NSE To Levy Additional Margins On Gold And Silver Contracts — Here's What This Means
NSE's decision to hike margin requirement comes at a time when gold and silver prices have witnessed an unprecedented rally this calendar year.

The National Stock Exchange (NSE) is increasing margins for gold and silver contracts, a move to aimed at managing risk amid extreme price volatility in these precious metals, the exchange announced through a circular on Wednesday.
In the circular, NSE stated it would levy an additional margin of 2.5% on all silver future contracts and 1% on all gold future contracts. These new margin rates will take effect from Oct. 23, 2025.
What Does This Mean For You?
NSE's move to charge additional margins for gold and silver contracts effectively makes it more expensive for traders to hold or create new positions in gold and silver futures.
A margin, after all, is simply a good-faith deposit or collateral that a trader must secure in order to cover up potential losses on a futures contract.
By increasing this deposit, NSE effectively reduces the trader's leverage. The additional margin is a hike on top of the normal margin requirement.
Why The Move Now?
NSE's decision to hike margin requirement comes at a time when gold and silver prices have witnessed an unprecedented rally this calendar year.
Naturally, this has led to more volatility in gold prices and enhanced speculation.
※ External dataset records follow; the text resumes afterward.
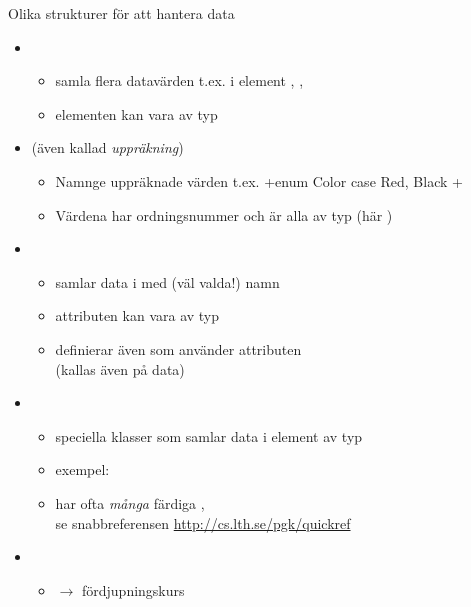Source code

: \begin{Slide}{Olika strukturer för att hantera data}
\begin{itemize}\SlideFontSmall
\item {} 
\begin{itemize}\SlideFontTiny
\item samla flera datavärden t.ex.  i element , ,  
\item elementen kan vara av  typ
\end{itemize}
\item {} (även kallad \emph{uppräkning}) 
\begin{itemize}\SlideFontTiny
\item Namnge uppräknade värden t.ex. \code+enum Color { case Red, Black }+
\item Värdena har ordningsnummer och är alla av  typ (här )
\end{itemize}
\item {} 
\begin{itemize}\SlideFontTiny
\item samlar data i  med (väl valda!) namn
\item attributen kan vara av  typ
\item definierar även  som använder attributen \\ (kallas även  på data)
\end{itemize}

\item {}
  \begin{itemize}
  \item speciella klasser som samlar data i element av  typ
  \item exempel: 
  \item har ofta \emph{många} färdiga , \\ se snabbreferensen \url{http://cs.lth.se/pgk/quickref}
  \end{itemize}

\item {}
  \begin{itemize}
  \item $\rightarrow$ fördjupningskurs
  \end{itemize}

\end{itemize}
\end{Slide}





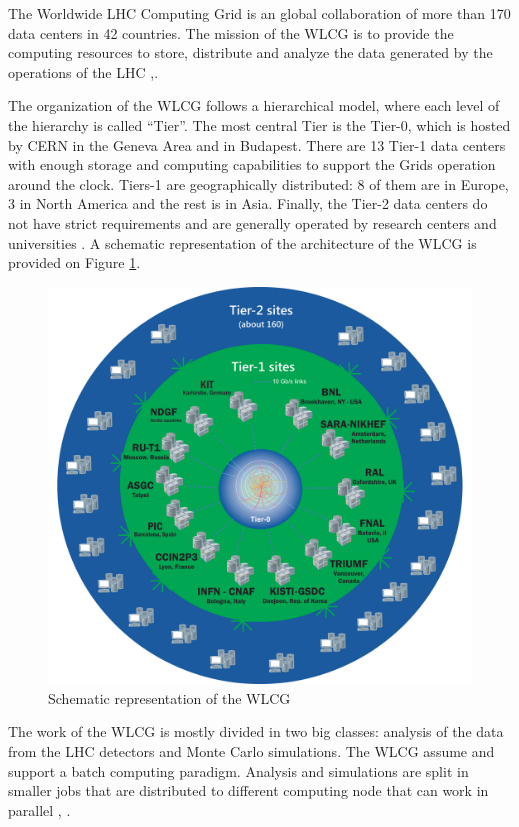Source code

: The Worldwide LHC Computing Grid is an global collaboration of more than 170
data centers in 42 countries.  The mission of the WLCG is to provide the
computing resources to store, distribute and analyze the data generated by the
operations of the LHC \cite{grid:website},\cite{grid:report}.

The organization of the WLCG follows a hierarchical model, where each level of
the hierarchy is called “Tier”. The most central Tier is the Tier-0, which is
hosted by CERN in the Geneva Area and in Budapest. There are 13 Tier-1 data
centers with enough storage and computing capabilities to support the Grids
operation around the clock.
Tiers-1 are geographically distributed: 8 of them are in
Europe, 3 in North America and the rest is in Asia. Finally, the Tier-2 data
centers do not have strict requirements and are generally operated by research
centers and universities \cite{grid:report}.  A schematic representation of the
architecture of the WLCG is provided on Figure \ref{fig:wlcg-schema}.


\begin{figure}
\includegraphics[width=\textwidth,height=\textheight,keepaspectratio]{gfx/WLCG}
\caption{Schematic representation of the WLCG}
\label{fig:wlcg-schema}
\end{figure}

The work of the WLCG is mostly divided in two big classes: analysis of the data
from the LHC detectors and Monte Carlo simulations.  The WLCG assume and
support a batch computing paradigm. Analysis and simulations are split in
smaller jobs that are distributed to different computing node that can work in
parallel \cite{grid:report}, \cite{grid:update}.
Gold and silver, being more of a safe-haven asset rather than risk assets, should ideally not incur such volatility.
The decision to increase margins, therefore, will lead to higher costs, which in turn, could cool down speculative buying and selling which contribute to these wild price swings.
It also ensures that traders, even if they still buy or sell contracts, can cover their losses thanks to enhanced normal margin requirements.
Ultimately, this move would lead to more stability within the future trading for gold and silver, which, in particular, has witnessed wild price swings in the last couple of months.